### Saved data entries
>>>

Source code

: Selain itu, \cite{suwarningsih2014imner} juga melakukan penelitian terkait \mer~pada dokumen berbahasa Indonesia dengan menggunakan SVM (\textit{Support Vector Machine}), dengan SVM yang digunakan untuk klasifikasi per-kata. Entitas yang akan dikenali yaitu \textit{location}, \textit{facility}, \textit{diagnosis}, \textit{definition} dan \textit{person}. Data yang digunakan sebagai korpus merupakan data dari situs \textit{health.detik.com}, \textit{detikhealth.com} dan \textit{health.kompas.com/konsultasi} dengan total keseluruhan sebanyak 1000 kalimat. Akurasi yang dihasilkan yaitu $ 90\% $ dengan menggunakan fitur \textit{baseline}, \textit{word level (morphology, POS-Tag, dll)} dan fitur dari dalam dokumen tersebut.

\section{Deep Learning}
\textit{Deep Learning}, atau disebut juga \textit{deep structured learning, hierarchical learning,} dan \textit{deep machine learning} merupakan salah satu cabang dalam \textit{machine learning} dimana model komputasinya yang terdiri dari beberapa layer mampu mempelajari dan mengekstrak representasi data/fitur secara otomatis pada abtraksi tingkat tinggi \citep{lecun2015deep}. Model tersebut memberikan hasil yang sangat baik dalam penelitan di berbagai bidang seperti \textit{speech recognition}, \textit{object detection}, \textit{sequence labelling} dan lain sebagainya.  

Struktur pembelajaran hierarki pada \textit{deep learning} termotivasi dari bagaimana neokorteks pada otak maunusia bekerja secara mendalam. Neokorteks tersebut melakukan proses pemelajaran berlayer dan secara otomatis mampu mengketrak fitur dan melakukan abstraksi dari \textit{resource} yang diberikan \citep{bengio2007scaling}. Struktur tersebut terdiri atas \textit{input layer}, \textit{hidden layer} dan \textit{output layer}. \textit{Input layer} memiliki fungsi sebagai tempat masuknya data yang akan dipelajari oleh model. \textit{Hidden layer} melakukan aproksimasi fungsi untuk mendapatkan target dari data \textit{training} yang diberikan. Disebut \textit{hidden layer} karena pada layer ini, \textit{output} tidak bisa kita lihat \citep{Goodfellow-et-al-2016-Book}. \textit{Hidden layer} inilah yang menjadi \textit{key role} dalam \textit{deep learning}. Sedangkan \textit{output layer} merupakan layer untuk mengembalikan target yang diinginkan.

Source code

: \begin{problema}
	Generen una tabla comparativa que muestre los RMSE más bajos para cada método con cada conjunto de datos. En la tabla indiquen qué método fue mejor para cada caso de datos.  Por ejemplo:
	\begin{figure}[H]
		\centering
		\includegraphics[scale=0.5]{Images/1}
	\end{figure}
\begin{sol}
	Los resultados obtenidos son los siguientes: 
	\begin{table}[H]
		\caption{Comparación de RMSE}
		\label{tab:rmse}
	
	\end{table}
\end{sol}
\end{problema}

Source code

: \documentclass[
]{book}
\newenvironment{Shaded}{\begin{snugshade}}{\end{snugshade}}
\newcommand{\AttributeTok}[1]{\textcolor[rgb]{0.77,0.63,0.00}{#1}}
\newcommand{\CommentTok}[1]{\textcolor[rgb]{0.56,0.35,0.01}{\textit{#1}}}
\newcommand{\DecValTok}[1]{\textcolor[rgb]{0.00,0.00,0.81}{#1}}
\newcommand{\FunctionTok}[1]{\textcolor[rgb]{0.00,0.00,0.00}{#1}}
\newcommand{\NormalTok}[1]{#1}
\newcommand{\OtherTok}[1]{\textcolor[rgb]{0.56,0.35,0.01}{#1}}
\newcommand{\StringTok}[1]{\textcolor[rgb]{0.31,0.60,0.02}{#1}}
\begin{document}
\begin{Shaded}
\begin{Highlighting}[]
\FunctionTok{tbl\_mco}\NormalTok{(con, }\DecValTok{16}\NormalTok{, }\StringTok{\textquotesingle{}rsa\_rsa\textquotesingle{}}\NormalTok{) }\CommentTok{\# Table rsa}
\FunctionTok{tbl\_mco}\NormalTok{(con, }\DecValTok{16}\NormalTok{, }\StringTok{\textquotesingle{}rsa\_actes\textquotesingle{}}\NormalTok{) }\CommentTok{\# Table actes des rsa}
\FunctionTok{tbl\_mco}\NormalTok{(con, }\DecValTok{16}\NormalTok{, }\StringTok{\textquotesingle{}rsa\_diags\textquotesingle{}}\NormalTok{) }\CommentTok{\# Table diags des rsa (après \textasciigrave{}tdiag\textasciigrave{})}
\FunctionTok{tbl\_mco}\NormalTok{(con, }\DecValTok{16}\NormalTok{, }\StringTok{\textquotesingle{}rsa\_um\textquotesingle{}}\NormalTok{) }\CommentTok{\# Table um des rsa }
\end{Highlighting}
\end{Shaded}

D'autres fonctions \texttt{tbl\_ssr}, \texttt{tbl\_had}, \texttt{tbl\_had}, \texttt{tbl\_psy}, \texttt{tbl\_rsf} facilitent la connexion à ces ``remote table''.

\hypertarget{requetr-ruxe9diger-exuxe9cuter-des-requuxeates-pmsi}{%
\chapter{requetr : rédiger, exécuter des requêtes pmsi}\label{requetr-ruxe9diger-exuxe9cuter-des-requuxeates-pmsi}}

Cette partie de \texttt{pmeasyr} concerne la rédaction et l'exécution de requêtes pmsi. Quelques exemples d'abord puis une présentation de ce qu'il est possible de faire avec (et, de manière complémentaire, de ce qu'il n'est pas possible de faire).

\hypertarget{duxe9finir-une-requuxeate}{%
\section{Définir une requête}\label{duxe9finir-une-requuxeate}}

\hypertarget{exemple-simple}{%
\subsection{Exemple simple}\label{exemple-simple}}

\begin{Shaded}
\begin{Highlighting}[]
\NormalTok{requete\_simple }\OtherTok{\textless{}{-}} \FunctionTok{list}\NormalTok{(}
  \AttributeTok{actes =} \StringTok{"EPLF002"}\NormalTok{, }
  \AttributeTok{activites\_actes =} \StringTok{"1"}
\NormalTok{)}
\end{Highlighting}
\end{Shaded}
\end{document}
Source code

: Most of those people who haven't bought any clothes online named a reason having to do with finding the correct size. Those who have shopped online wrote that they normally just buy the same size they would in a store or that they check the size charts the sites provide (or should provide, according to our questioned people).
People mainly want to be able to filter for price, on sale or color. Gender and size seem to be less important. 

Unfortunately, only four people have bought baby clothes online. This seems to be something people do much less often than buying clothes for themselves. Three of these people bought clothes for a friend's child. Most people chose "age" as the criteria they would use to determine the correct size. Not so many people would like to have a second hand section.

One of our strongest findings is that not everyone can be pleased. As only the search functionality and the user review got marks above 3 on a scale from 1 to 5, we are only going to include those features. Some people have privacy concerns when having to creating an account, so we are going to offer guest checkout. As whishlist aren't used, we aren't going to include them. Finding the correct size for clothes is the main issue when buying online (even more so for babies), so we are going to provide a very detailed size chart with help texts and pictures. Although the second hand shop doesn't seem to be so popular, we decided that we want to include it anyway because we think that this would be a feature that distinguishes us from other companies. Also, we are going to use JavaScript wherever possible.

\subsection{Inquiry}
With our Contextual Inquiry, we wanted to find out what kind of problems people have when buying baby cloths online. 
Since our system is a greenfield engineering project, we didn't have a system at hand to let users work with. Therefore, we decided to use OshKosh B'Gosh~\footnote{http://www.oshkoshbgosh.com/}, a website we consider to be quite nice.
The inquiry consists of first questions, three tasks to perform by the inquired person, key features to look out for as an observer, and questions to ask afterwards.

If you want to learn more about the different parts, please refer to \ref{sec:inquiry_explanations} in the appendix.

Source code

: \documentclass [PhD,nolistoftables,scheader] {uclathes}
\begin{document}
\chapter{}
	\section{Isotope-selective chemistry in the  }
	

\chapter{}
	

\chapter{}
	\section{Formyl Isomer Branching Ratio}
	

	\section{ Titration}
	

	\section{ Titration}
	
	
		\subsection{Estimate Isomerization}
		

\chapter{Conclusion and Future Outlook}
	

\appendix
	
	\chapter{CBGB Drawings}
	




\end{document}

<<<

### Task goal
Search the data for "buying". Copy every line that has it.

### Solution to this exercise
Unfortunately, only four people have bought baby clothes online. This seems to be something people do much less often than buying clothes for themselves. Three of these people bought clothes for a friend's child. Most people chose "age" as the criteria they would use to determine the correct size. Not so many people would like to have a second hand section.
One of our strongest findings is that not everyone can be pleased. As only the search functionality and the user review got marks above 3 on a scale from 1 to 5, we are only going to include those features. Some people have privacy concerns when having to creating an account, so we are going to offer guest checkout. As whishlist aren't used, we aren't going to include them. Finding the correct size for clothes is the main issue when buying online (even more so for babies), so we are going to provide a very detailed size chart with help texts and pictures. Although the second hand shop doesn't seem to be so popular, we decided that we want to include it anyway because we think that this would be a feature that distinguishes us from other companies. Also, we are going to use JavaScript wherever possible.
With our Contextual Inquiry, we wanted to find out what kind of problems people have when buying baby cloths online. 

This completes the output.